« Nous voulons vivre » et la question sociale

Nous avons pris connaissance d’un texte intitulé « Nous voulons vivre ! ». Nous partageons l’essentiel de ses positions et de ses éléments d’analyse. C’est cette solidarité politique qui nous pousse à proposer de nous appuyer sur son propos pour rebondir et ouvrir un autre champ, celui de la question sociale et du travail.

Le confinement partiel imposé par la crise sanitaire, dans les conditions et les variations que nous connaissons, résulte certes d’une difficulté extrême du système à faire face à la crise sanitaire.  Cette difficulté est déterminée par un service public de santé limité, dégradé et par pans entiers liquidés par des politiques austéritaires. Elle se déploie dans un processus de valorisation capitaliste et de commandement dont, à juste titre, le texte souligne la dimension écologique.

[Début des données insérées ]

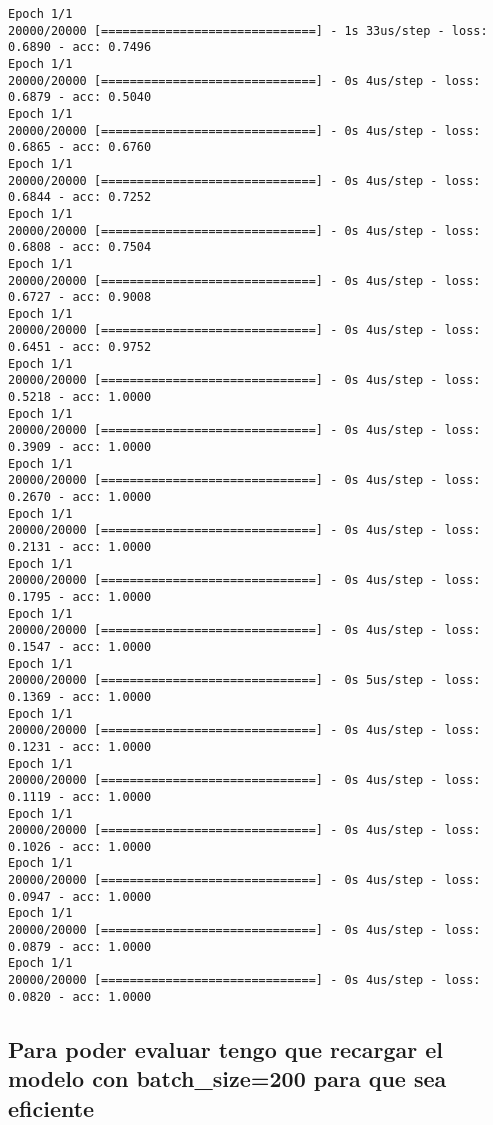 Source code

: \documentclass[11pt]{article}
\begin{document}
    \begin{Verbatim}[commandchars=\\\{\}]
Epoch 1/1
20000/20000 [==============================] - 1s 33us/step - loss: 0.6890 - acc: 0.7496
Epoch 1/1
20000/20000 [==============================] - 0s 4us/step - loss: 0.6879 - acc: 0.5040
Epoch 1/1
20000/20000 [==============================] - 0s 4us/step - loss: 0.6865 - acc: 0.6760
Epoch 1/1
20000/20000 [==============================] - 0s 4us/step - loss: 0.6844 - acc: 0.7252
Epoch 1/1
20000/20000 [==============================] - 0s 4us/step - loss: 0.6808 - acc: 0.7504
Epoch 1/1
20000/20000 [==============================] - 0s 4us/step - loss: 0.6727 - acc: 0.9008
Epoch 1/1
20000/20000 [==============================] - 0s 4us/step - loss: 0.6451 - acc: 0.9752
Epoch 1/1
20000/20000 [==============================] - 0s 4us/step - loss: 0.5218 - acc: 1.0000
Epoch 1/1
20000/20000 [==============================] - 0s 4us/step - loss: 0.3909 - acc: 1.0000
Epoch 1/1
20000/20000 [==============================] - 0s 4us/step - loss: 0.2670 - acc: 1.0000
Epoch 1/1
20000/20000 [==============================] - 0s 4us/step - loss: 0.2131 - acc: 1.0000
Epoch 1/1
20000/20000 [==============================] - 0s 4us/step - loss: 0.1795 - acc: 1.0000
Epoch 1/1
20000/20000 [==============================] - 0s 4us/step - loss: 0.1547 - acc: 1.0000
Epoch 1/1
20000/20000 [==============================] - 0s 5us/step - loss: 0.1369 - acc: 1.0000
Epoch 1/1
20000/20000 [==============================] - 0s 4us/step - loss: 0.1231 - acc: 1.0000
Epoch 1/1
20000/20000 [==============================] - 0s 4us/step - loss: 0.1119 - acc: 1.0000
Epoch 1/1
20000/20000 [==============================] - 0s 4us/step - loss: 0.1026 - acc: 1.0000
Epoch 1/1
20000/20000 [==============================] - 0s 4us/step - loss: 0.0947 - acc: 1.0000
Epoch 1/1
20000/20000 [==============================] - 0s 4us/step - loss: 0.0879 - acc: 1.0000
Epoch 1/1
20000/20000 [==============================] - 0s 4us/step - loss: 0.0820 - acc: 1.0000

    \end{Verbatim}

    \hypertarget{para-poder-evaluar-tengo-que-recargar-el-modelo-con-batch_size200-para-que-sea-eficiente}{%
\subsection{Para poder evaluar tengo que recargar el modelo con
batch\_size=200 para que sea
eficiente}\label{para-poder-evaluar-tengo-que-recargar-el-modelo-con-batch_size200-para-que-sea-eficiente}}
\end{document}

Le travail vivant, élément central

Mais il faut, à notre sens, prendre en compte un élément central. Nous sommes dans une nouvelle phase de l’économie mobilisée, du commandement. La crise sanitaire sert de point d’appui non seulement pour « rétrécir » et appauvrir la vie en général mais pour asservir le travail vivant, pour le capter et lui imposer des qualités nouvelles, pour lui arracher la résistance, la capacité de lutte et d’auto-détermination qui sont les siennes.

La menaces de la catastrophe, les moyens officiels de la conjurer passent tous par la soumission, par l’acceptation de remettre totalement et inconditionnellement notre vie, notre travail vivant, aux mains du bloc dominant. 

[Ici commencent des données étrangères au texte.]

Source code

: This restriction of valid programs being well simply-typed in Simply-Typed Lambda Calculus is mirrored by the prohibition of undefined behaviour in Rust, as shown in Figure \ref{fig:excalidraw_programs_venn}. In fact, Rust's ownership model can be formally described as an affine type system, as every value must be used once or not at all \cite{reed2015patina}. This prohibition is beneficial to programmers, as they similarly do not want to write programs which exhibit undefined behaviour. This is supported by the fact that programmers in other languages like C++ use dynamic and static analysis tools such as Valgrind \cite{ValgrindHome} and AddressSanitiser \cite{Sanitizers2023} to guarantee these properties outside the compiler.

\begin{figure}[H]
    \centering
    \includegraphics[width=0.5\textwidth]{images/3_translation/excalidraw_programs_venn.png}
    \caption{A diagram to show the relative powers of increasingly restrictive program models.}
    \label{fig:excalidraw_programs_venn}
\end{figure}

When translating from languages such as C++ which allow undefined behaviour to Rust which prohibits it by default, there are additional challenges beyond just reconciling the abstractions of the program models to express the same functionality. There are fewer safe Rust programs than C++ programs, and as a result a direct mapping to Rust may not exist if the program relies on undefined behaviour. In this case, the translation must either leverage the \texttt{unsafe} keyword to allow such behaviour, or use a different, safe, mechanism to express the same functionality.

Le capital et les appareils étatiques se saisissent de nos vies dans ce qu’il y a de plus intime. Ils détiennent spectaculairement la possibilité de conjurer la menace, d’être soigné.e ou vacciné.e. La contrepartie est notre obligation d’accepter le risque d’un travail gouverné tout entier par l’entrepreneuriat.

Une soumission de qualité nouvelle

La crise sanitaire est l’occasion de nous soumettre dans une qualité nouvelle. Elle ouvre une période d’exception qui doit nous disciplinariser, casser les contestations, éradiquer les résistances et donc du coup fermer la ligne des possibles. La fin ou la contention de la crise sanitaire prolongera cette soumission dans une nouvelle phase de crise politique, sociale et économique du système.

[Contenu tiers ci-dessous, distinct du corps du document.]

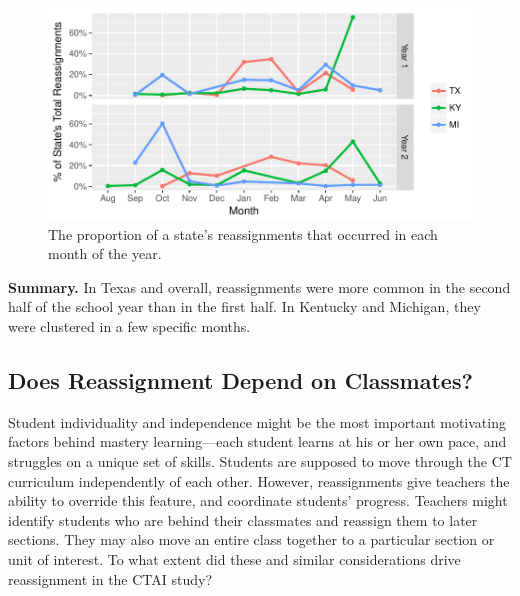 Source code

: \documentclass[notitlepage,12pt]{jedm}\usepackage[]{graphicx}\usepackage[]{color}
\makeatletter
\def\maxwidth{ %
  \ifdim\Gin@nat@width>\linewidth
    \linewidth
  \else
    \Gin@nat@width
  \fi
}
\makeatother
\begin{document}
\begin{figure}
  \centering

\includegraphics[width=\maxwidth]{figure/byMonthState-1} 

\caption{The proportion of a state's reassignments that occurred in
  each month of the year.}
\label{fig:byMonthState}
\end{figure}

\textbf{Summary.} In Texas and overall, reassignments were more common
in the second half of the school year than in the first half. In
Kentucky and Michigan, they were clustered in a few specific months.

\subsection{Does Reassignment Depend on Classmates?}

Student individuality and independence might be the most important
motivating factors behind mastery learning---each student learns at
his or her own pace, and struggles on a unique set of skills.
Students are supposed to move through the CT curriculum independently
of each other.
However, reassignments give teachers the ability to override this
feature, and coordinate students' progress.
Teachers might identify students who are behind their classmates and
reassign them to later sections.
They may also move an entire class together to a particular section or
unit of interest.
To what extent did these and similar considerations drive reassignment
in the CTAI study?
\end{document}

Nous en sommes au début. Aujourd’hui, pour le bloc dominant, tout dans la vie peut être réduit, démantelé ; tout doit être décliné au récit de la catastrophe, tout doit être acceptation de s’en remettre au commandement, à la domination. La tension entre « la santé et l’économie », selon le dilemme complaisamment réitéré par la communication de l’état de siège, revient à dire que nous devons renoncer au souci de notre vie, à notre revendication de l’auto-détermination pour décider des conditions de défense de notre existence et nous en remettre à merci au commandement.

L’affirmation de cette exigence, le fait que la protection contre la menace sanitaire soit exclusivement, dans ses agencements comme dans ses objectifs, du ressort du patronat et des appareils étatiques entend frapper au cœur notre capacité d’antagonisme.

Combattre

Reculer sur notre capacité de contre-pouvoir sur le noyau dur du travail vivant revient à perdre la bataille décisive de la question sociale. Céder sur notre capacité d’auto-détermination pour peser sur nos conditions de santé, de sauvegarde, d’intégrité de notre travail vivant revient à faire avancer à bride abattue l’asservissement, l’attaque généralisée contre l’institution salariale, contre notre capacité de pouvoir populaire, contre notre puissance.

C’est pourquoi on ne peut affirmer que nous voulons vivre sans du même coup soutenir que le dilemme de la soumission ou de l’auto-détermination du travail est décisive et donc que cette lutte doit être ouverte ici et maintenant. C’est un combat radical pour notre intégrité.

Naturellement, toutes les conditions pour de grandes batailles stratégiques ne sont pas réunies. Mais celles de la résistance le sont. C’est bien un long chemin d’accumulation de forces, de construction de puissance qu’il faut parcourir. Chaque élément d’auto-valorisation, chaque combat pour ponctuel qu’il apparaisse, a une capacité de défi, de signe, de communication qui peut précipiter l’organisation de la lutte et le rapport de forces. Car le « nous voulons vivre » sur le terrain de la question sociale c’est affirmer le travail vivant, défiant, combattant face à l’ordre établi.